Ainsi, notre projet s'articulera autour d'une approche scientifique et humaine, en mêlant recherches théoriques et retours d'expérience concrets
afin de mieux comprendre la manière dont les médias sociaux influencent la génération actuelle d'adolescents.
2.4 QUESTIONS DE RECHERCHE
Quel est l’impact des réseaux sociaux sur la santé mentale des jeunes, en termes de stress et anxiété, l’estime de soi et image corporelle, chez les
adolescents et jeunes adultes âgés de 15 ans à 25 ans, vivant dans un environnement urbain ?
1. L’impact des réseaux sociaux sur la santé mentale des jeunes : - le stress et anxiété est un vrai problème chez les jeunes car l’exposition
constante à des contenus sur les réseaux sociaux exemple les « likes », peut augmenter le niveau du stress. Les jeunes peuvent ressentir de la
pression pour répondre à des attentes sociales irréalistes ou craindre de manquer quelque chose, ce qui peut être source d’anxiété.

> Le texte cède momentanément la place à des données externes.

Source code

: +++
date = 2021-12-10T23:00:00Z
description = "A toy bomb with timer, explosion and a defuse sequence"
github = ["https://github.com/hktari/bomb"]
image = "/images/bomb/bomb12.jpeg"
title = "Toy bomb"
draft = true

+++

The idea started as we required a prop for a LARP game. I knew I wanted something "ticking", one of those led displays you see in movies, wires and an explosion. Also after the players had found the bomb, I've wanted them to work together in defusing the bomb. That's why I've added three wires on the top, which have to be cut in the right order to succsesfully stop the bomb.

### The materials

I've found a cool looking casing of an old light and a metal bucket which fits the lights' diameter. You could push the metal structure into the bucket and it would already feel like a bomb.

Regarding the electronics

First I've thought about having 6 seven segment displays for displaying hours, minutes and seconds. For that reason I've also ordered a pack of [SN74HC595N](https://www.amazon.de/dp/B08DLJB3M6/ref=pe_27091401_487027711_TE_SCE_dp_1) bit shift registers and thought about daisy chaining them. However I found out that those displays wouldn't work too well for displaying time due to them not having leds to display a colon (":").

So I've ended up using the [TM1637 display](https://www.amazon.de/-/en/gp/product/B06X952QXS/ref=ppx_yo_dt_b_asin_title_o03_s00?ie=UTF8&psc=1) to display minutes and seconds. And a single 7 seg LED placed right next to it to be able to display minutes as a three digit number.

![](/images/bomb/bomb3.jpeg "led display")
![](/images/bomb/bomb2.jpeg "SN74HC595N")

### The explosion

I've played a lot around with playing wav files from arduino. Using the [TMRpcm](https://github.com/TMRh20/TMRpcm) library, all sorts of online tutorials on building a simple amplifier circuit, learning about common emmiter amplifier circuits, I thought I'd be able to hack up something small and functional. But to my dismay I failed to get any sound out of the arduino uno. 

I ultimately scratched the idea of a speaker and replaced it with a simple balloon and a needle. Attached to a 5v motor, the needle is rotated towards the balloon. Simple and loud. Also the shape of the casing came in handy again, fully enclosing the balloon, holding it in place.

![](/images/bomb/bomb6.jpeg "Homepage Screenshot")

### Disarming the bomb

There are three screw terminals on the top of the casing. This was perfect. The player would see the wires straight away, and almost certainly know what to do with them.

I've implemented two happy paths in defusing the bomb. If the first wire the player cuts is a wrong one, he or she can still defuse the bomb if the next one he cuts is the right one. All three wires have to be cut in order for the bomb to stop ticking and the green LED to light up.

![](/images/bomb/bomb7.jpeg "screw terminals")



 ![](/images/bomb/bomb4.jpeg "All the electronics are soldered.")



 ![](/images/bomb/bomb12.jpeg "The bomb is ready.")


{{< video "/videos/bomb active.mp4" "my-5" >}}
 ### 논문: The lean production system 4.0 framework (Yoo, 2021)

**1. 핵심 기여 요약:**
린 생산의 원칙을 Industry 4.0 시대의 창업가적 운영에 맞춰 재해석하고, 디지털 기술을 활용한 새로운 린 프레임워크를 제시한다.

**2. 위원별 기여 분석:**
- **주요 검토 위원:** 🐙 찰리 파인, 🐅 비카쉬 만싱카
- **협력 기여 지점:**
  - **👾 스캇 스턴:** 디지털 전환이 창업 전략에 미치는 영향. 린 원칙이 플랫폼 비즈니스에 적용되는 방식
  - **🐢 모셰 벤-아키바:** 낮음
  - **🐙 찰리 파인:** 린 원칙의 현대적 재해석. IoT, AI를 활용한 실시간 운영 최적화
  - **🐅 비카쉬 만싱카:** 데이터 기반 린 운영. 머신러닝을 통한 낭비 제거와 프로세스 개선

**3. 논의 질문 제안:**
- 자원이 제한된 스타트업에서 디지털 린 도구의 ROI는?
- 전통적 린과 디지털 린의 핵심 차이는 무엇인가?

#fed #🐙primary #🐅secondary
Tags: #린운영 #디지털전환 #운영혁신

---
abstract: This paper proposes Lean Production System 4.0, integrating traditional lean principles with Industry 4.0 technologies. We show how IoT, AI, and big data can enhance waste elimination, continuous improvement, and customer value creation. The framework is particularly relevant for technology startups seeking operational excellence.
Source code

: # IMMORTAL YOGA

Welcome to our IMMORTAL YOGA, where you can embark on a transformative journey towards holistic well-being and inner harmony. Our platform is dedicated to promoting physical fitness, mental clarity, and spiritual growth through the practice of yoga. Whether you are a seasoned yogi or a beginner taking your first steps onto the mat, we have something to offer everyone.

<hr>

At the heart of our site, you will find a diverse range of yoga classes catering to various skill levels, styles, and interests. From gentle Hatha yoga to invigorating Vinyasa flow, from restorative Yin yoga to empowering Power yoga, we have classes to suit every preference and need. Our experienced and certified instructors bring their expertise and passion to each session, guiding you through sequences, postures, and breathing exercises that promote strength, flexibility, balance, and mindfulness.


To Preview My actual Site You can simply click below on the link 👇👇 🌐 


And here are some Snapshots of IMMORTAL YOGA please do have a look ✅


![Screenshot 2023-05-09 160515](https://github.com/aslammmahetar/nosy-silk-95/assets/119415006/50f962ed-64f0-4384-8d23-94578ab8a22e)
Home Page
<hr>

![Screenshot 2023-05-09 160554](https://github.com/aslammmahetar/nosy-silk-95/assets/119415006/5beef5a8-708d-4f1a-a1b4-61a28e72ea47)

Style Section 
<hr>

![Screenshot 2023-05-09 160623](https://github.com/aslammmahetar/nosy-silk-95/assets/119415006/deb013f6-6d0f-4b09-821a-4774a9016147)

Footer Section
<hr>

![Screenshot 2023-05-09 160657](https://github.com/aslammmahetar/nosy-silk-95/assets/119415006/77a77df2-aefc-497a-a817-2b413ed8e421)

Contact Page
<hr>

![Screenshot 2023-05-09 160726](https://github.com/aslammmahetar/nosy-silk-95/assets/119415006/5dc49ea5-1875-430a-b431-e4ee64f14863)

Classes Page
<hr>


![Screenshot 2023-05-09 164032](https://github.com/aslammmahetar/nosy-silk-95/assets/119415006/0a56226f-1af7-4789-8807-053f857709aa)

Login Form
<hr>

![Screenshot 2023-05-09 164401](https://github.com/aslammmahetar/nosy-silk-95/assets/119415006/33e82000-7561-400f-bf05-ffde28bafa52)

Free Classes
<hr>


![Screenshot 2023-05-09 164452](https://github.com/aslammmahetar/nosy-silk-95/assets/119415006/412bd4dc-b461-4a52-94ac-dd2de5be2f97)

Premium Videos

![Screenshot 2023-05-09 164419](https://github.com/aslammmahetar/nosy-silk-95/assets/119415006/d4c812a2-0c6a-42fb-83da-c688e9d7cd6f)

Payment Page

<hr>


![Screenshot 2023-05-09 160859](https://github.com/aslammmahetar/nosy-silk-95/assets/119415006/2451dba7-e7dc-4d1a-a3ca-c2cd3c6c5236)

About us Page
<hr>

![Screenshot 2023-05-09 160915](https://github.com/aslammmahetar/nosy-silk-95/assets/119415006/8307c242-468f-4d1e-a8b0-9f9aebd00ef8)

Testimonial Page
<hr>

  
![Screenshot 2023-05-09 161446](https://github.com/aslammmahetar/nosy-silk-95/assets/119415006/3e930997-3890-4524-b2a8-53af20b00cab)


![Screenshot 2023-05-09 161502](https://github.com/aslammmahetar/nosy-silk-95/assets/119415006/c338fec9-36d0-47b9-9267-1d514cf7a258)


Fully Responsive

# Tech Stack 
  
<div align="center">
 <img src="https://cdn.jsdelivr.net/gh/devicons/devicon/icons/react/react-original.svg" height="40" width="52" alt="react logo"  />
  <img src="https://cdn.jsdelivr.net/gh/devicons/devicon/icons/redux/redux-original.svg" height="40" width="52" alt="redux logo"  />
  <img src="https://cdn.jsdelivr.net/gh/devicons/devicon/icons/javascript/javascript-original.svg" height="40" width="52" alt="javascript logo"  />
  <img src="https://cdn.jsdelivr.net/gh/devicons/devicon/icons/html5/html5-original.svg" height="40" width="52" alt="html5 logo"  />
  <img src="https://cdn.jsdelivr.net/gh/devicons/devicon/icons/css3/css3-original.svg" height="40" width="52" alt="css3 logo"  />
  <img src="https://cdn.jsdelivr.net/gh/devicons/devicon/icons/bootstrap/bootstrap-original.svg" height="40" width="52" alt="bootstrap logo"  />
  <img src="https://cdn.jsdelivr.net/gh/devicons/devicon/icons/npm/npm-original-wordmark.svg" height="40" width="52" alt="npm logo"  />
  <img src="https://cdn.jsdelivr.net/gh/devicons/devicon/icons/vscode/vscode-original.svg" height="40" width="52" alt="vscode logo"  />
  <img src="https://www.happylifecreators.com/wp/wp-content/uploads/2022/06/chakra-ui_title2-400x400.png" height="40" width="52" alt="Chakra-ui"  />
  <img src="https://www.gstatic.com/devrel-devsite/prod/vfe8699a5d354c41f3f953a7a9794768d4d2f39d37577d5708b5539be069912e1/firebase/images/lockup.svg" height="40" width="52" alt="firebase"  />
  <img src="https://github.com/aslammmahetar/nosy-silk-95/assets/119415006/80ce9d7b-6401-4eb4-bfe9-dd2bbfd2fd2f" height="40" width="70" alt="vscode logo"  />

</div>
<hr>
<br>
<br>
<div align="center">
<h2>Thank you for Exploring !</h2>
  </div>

-Estime de soi et image corporelle est source de problème aussi, car l’effet des images retouchées et des normes irréalistes véhiculées sur les
réseaux sociaux peut changer la perception de soi chez les jeunes. Cela peut aussi affecter leur confiance en soi et contribuer à des troubles de
l'image corporelle, comme l'anorexie ou la dysmorphie corporelle.
3
2-Les adolescents et jeunes adultes (15 à 25 ans) : Les jeunes adultes sont une population particulièrement vulnérable aux effets des réseaux
sociaux, ils cherchent à s’affirmer, à construire leur identité et chercher à s’intégrer dans un groupe social. Les adolescents (15-18 ans) sont
souvent très influencés par les opinions des autres et cherchent à s'intégrer. Ils passent beaucoup de temps sur les réseaux sociaux, ce qui peut les
exposer à des situations de pression sociale, de harcèlement en ligne, ou de comparaison constante avec leurs pairs. Les jeunes adultes sont
souvent marqués par des transitions majeures (comme les études supérieures, l'entrée dans la vie professionnelle, etc.). Les réseaux sociaux
peuvent jouer un rôle crucial dans ces moments de vie, à la fois en tant que moyen de se connecter, mais aussi comme source de stress (par
exemple, la recherche de validation sociale ou le besoin de performer dans sa vie personnelle et professionnelle).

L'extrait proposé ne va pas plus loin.